Serikat pekerja menilai kebijakan tersebut tidak hanya dipandang sebagai penyesuaian harga korporasi, tetapi juga memiliki dampak sosial, ekonomi, dan operasional yang perlu mendapat perhatian serius dari pemerintah.
Diketahui, harga Pertamax mengalami kenaikan dari Rp12.300 menjadi Rp16.250 per liter.
Sementara Pertamax Green 95 naik dari Rp12.900 menjadi Rp17.000 per liter.
Pertamina Patra Niaga menyebut penyesuaian harga dilakukan berdasarkan formula yang ditetapkan pemerintah, hasil evaluasi bersama pemerintah, serta mempertimbangkan perkembangan harga minyak dunia.
Ketua Umum SP3N-SBS, Dody Syafatra Surya, mengatakan masyarakat perlu memahami persoalan energi secara objektif agar pekerja Pertamina yang bertugas di lapangan tidak menjadi sasaran kemarahan akibat kebijakan yang ditetapkan pemerintah.
“Pekerja PT Pertamina Patra Niaga tetap selalu memberikan pelayanan terbaik untuk lancarnya pendistribusian BBM kepada masyarakat dengan kebijakan pemerintah sebagai regulator,” ujar Dody dalam keterangan tertulis yang diterima Tribunsumsel.com dan Sripoku.com, Selasa (16/6/2026).
Menurut Dody, kenaikan harga BBM nonsubsidi lebih dari 30 persen berpotensi memicu perpindahan konsumen ke BBM subsidi, khususnya Pertalite. Jika tidak diantisipasi dengan baik, kondisi tersebut dapat menekan kuota subsidi, memperbesar beban fiskal negara, memicu antrean di SPBU, hingga menimbulkan keresahan di masyarakat.
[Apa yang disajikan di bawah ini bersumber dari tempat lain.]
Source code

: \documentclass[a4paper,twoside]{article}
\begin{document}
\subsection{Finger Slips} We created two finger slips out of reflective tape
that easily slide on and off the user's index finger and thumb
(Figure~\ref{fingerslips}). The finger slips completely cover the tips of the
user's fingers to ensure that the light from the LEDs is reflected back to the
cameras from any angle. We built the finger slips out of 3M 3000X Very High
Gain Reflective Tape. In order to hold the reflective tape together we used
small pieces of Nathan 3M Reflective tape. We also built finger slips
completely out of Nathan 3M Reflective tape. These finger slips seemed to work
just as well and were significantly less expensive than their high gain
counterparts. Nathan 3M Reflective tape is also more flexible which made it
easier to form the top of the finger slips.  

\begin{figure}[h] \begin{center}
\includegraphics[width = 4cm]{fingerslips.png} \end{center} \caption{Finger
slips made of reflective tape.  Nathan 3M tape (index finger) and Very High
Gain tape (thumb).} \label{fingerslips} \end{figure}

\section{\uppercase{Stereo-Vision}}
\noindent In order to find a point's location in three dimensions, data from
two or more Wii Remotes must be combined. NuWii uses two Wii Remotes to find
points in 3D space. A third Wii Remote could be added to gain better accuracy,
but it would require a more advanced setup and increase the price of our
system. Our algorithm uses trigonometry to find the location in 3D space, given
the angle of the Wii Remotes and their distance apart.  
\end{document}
Karena itu, SP3N-SBS mengimbau masyarakat yang memiliki kemampuan ekonomi memadai untuk tetap menggunakan BBM nonsubsidi agar distribusi BBM subsidi dapat dinikmati oleh kelompok masyarakat yang berhak.
Lebih lanjut, SP3N-SBS mengaitkan persoalan tersebut dengan visi swasembada energi yang menjadi bagian dari Asta Cita Presiden RI, Prabowo Subianto.
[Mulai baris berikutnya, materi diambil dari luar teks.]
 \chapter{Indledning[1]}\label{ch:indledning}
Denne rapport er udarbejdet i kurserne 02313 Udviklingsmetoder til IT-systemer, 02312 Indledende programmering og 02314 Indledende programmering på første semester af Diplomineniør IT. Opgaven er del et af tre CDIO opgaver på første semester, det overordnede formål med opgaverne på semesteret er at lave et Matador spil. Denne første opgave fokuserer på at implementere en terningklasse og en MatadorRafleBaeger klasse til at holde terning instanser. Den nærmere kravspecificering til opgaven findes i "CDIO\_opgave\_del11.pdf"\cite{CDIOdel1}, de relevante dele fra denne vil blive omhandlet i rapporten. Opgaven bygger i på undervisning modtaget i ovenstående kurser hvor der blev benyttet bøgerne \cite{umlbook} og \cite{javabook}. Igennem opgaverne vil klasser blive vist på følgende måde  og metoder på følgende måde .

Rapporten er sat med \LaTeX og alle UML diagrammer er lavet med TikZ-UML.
Menurut Dody, cita-cita swasembada energi akan sulit terwujud apabila Indonesia masih bergantung pada struktur tata kelola migas yang terfragmentasi dan sangat dipengaruhi fluktuasi harga minyak dunia.
“Asta Cita di bidang energi tidak boleh berhenti hanya sebagai slogan. Dalam pandangan SP3N-SBS, fondasinya adalah Pasal 33 UUD 1945 dan instrumen koreksinya adalah Perppu Migas,” tegasnya.
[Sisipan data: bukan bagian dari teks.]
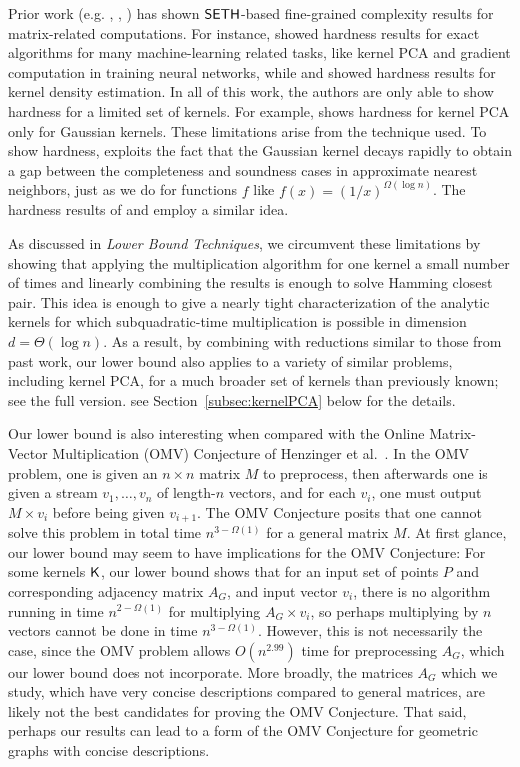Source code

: Prior work (e.g. \cite{cs17}, \cite{bis17}, \cite{bcis18}) has shown $\mathsf{SETH}$-based fine-grained complexity results for matrix-related computations. For instance, \cite{bis17} showed hardness results for exact algorithms for many machine-learning related tasks, like kernel PCA and gradient computation in training neural networks, while \cite{cs17} and \cite{bcis18} showed hardness results for kernel density estimation. In all of this work, the authors are only able to show hardness for a limited set of kernels. For example, \cite{bis17} shows hardness for kernel PCA only for Gaussian kernels. These limitations arise from the technique used. To show hardness, \cite{bis17} exploits the fact that the Gaussian kernel decays rapidly to obtain a gap between the completeness and soundness cases in approximate nearest neighbors, just as we do for functions $f$ like $f(x) = (1/x)^{\Omega(\log n)}$. The hardness results of \cite{cs17} and \cite{bcis18} employ a similar idea.

As discussed in \emph{Lower Bound Techniques}, we circumvent these limitations by showing that applying the multiplication algorithm for one kernel a small number of times and linearly combining the results is enough to solve Hamming closest pair. This idea is enough to give a nearly tight characterization of the analytic kernels for which subquadratic-time multiplication is possible in dimension $d = \Theta(\log n)$. As a result, by combining with reductions similar to those from past work, our lower bound also applies to a variety of similar problems, including kernel PCA, for a much broader set of kernels than previously known; 
\ifdefined\isfocs
see the full version.
\else
see Section~\ref{subsec:kernelPCA} below for the details.
\fi

Our lower bound is also interesting when compared with the Online Matrix-Vector Multiplication (OMV) Conjecture of Henzinger et al.~\cite{henzinger2015unifying}. In the OMV problem, one is given an $n \times n$ matrix $M$ to preprocess, then afterwards one is given a stream $v_1, \ldots, v_n$ of length-$n$ vectors, and for each $v_i$, one must output $M \times v_i$ before being given $v_{i+1}$. The OMV Conjecture posits that one cannot solve this problem in total time $n^{3-\Omega(1)}$ for a general matrix $M$. 
At first glance, our lower bound may seem to have implications for the OMV Conjecture: For some kernels $\mathsf{K}$, our lower bound shows that for an input set of points $P$ and corresponding adjacency matrix $A_G$, and input vector $v_i$, there is no algorithm running in time $n^{2-\Omega(1)}$ for multiplying $A_G \times v_i$, so perhaps multiplying by $n$ vectors cannot be done in time $n^{3-\Omega(1)}$. However, this is not necessarily the case, since the OMV problem allows $O(n^{2.99})$ time for preprocessing $A_G$, which our lower bound does not incorporate. More broadly, the matrices $A_G$ which we study, which have very concise descriptions compared to general matrices, are likely not the best candidates for proving the OMV Conjecture. That said, perhaps our results can lead to a form of the OMV Conjecture for geometric graphs with concise descriptions.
SP3N-SBS pun mendesak pemerintah segera menerbitkan Peraturan Pemerintah Pengganti Undang-Undang (Perppu) Migas sebagai langkah memperbaiki berbagai kelemahan struktural tata kelola migas pasca berlakunya Undang-Undang Nomor 22 Tahun 2001 tentang Minyak dan Gas Bumi.
Serikat pekerja menilai Perppu Migas diperlukan untuk memperkuat peran negara dalam sektor energi, mengintegrasikan sektor hulu dan hilir migas, memperkuat posisi Pertamina sebagai perusahaan minyak nasional terintegrasi, membangun cadangan energi strategis, mempercepat penguatan kilang nasional, serta mengurangi ketergantungan terhadap impor energi.
Selain itu, SP3N-SBS juga meminta pemerintah memberikan penjelasan secara terbuka mengenai dasar penyesuaian harga BBM nonsubsidi, menjamin ketersediaan pasokan energi, melindungi pekerja Pertamina dan petugas SPBU dari tekanan sosial, serta mengantisipasi lonjakan konsumsi Pertalite yang berpotensi menekan kuota subsidi.